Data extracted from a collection

···

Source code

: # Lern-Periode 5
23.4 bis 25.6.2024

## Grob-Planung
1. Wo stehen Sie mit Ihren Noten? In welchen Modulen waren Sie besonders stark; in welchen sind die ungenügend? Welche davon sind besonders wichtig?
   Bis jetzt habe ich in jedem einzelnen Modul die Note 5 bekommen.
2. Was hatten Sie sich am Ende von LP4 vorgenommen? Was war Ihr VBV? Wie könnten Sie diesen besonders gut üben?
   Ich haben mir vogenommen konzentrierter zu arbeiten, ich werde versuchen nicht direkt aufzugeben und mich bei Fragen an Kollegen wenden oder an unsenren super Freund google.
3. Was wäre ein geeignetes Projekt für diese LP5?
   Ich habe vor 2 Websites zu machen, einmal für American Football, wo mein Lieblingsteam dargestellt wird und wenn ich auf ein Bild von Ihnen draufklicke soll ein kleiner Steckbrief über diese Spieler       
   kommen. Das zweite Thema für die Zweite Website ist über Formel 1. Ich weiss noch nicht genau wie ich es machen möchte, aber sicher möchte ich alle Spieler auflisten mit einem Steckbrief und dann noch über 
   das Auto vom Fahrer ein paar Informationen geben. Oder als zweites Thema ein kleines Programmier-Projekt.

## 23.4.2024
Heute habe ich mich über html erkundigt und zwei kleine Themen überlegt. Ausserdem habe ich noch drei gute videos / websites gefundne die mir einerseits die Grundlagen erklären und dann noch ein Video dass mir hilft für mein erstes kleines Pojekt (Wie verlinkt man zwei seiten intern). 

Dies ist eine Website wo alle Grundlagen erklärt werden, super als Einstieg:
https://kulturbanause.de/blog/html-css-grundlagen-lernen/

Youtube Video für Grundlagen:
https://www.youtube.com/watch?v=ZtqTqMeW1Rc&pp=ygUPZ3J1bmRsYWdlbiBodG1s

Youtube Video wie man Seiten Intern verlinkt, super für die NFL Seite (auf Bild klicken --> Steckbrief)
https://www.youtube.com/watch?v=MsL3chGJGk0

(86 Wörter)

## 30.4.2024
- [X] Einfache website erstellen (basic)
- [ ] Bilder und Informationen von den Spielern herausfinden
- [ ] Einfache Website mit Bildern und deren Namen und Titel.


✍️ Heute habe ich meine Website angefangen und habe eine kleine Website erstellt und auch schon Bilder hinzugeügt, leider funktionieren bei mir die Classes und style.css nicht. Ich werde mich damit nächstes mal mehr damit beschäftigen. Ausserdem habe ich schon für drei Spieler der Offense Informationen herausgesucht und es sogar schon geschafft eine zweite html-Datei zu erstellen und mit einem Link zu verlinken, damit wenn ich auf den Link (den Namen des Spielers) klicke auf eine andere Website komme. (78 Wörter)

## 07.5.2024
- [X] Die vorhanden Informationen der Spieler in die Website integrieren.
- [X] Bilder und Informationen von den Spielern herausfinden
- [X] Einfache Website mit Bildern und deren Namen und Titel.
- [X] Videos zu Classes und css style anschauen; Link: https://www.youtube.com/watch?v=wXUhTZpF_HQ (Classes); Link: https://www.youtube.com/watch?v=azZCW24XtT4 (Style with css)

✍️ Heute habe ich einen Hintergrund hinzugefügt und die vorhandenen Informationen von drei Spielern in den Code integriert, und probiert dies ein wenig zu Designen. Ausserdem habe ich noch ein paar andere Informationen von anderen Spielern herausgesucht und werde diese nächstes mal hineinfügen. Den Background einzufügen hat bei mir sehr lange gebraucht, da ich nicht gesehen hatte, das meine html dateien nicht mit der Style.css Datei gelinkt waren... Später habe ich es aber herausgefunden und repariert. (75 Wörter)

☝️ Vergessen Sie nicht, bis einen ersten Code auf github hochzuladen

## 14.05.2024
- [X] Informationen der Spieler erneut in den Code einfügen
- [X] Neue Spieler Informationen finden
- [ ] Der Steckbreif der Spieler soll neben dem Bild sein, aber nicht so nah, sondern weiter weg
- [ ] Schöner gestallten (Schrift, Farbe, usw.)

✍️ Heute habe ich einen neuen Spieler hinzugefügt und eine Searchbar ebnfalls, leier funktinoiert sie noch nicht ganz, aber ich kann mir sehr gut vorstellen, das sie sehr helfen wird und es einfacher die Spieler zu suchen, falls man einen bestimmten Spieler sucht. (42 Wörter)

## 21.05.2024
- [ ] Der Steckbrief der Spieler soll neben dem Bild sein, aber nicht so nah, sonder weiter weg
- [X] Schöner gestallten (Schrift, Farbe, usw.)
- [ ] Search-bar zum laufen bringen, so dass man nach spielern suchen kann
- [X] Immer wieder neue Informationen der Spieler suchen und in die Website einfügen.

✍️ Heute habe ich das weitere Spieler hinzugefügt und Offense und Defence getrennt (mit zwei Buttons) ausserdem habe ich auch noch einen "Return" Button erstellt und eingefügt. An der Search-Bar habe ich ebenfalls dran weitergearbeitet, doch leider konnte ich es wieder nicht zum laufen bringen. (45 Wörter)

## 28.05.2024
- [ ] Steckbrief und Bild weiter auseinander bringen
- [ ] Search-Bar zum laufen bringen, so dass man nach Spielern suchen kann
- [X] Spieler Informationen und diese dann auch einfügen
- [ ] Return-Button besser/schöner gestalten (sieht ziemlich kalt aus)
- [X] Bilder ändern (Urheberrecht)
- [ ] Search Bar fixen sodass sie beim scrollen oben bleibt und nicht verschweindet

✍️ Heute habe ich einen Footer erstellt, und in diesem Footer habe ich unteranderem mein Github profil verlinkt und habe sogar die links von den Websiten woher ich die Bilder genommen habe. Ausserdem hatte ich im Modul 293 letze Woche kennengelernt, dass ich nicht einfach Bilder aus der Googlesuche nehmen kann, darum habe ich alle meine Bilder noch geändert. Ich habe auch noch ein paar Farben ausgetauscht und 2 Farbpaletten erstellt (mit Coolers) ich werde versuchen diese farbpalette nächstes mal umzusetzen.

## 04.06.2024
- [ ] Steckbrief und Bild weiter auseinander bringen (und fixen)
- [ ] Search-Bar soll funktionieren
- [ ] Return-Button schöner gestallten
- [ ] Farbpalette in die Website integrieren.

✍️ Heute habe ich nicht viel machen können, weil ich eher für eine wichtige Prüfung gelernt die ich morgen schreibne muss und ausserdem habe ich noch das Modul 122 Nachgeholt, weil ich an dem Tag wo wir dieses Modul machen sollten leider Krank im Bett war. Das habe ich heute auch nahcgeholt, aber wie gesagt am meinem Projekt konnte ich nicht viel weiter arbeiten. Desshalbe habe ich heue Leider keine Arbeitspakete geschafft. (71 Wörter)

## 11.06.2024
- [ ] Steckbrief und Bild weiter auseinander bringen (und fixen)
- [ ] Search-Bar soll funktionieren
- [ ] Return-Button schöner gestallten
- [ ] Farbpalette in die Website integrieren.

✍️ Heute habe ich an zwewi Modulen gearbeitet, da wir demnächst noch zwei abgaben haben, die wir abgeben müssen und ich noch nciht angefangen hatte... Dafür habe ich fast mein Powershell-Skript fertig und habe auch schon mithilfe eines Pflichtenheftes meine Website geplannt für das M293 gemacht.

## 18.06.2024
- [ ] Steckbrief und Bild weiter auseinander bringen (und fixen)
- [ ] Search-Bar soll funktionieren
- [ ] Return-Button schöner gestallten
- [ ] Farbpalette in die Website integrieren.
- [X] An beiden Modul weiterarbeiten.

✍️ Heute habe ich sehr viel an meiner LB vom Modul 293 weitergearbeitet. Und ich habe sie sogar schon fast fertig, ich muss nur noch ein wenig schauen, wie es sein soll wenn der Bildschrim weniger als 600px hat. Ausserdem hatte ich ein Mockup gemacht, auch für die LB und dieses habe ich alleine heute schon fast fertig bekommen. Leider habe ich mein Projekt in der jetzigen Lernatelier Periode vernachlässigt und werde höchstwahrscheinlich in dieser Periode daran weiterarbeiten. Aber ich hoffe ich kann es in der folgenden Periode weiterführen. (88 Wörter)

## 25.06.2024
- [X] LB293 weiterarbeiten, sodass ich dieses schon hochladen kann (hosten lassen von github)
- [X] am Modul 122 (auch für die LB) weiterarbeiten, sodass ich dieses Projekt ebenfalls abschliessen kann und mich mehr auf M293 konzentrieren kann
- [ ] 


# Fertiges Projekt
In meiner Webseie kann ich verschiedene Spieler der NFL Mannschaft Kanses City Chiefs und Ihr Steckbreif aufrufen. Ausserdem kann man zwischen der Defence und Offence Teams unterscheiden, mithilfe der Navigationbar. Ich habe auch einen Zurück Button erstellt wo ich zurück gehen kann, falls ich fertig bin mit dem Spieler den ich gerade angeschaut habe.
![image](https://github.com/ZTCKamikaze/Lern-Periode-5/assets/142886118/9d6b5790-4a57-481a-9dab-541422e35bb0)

···

In the answer, give the lines from the first line of the data through the line with "2. Was hatten", exactly as they appear and with no additions.

Source code

: # Lern-Periode 5
23.4 bis 25.6.2024

## Grob-Planung
1. Wo stehen Sie mit Ihren Noten? In welchen Modulen waren Sie besonders stark; in welchen sind die ungenügend? Welche davon sind besonders wichtig?
   Bis jetzt habe ich in jedem einzelnen Modul die Note 5 bekommen.
2. Was hatten Sie sich am Ende von LP4 vorgenommen? Was war Ihr VBV? Wie könnten Sie diesen besonders gut üben?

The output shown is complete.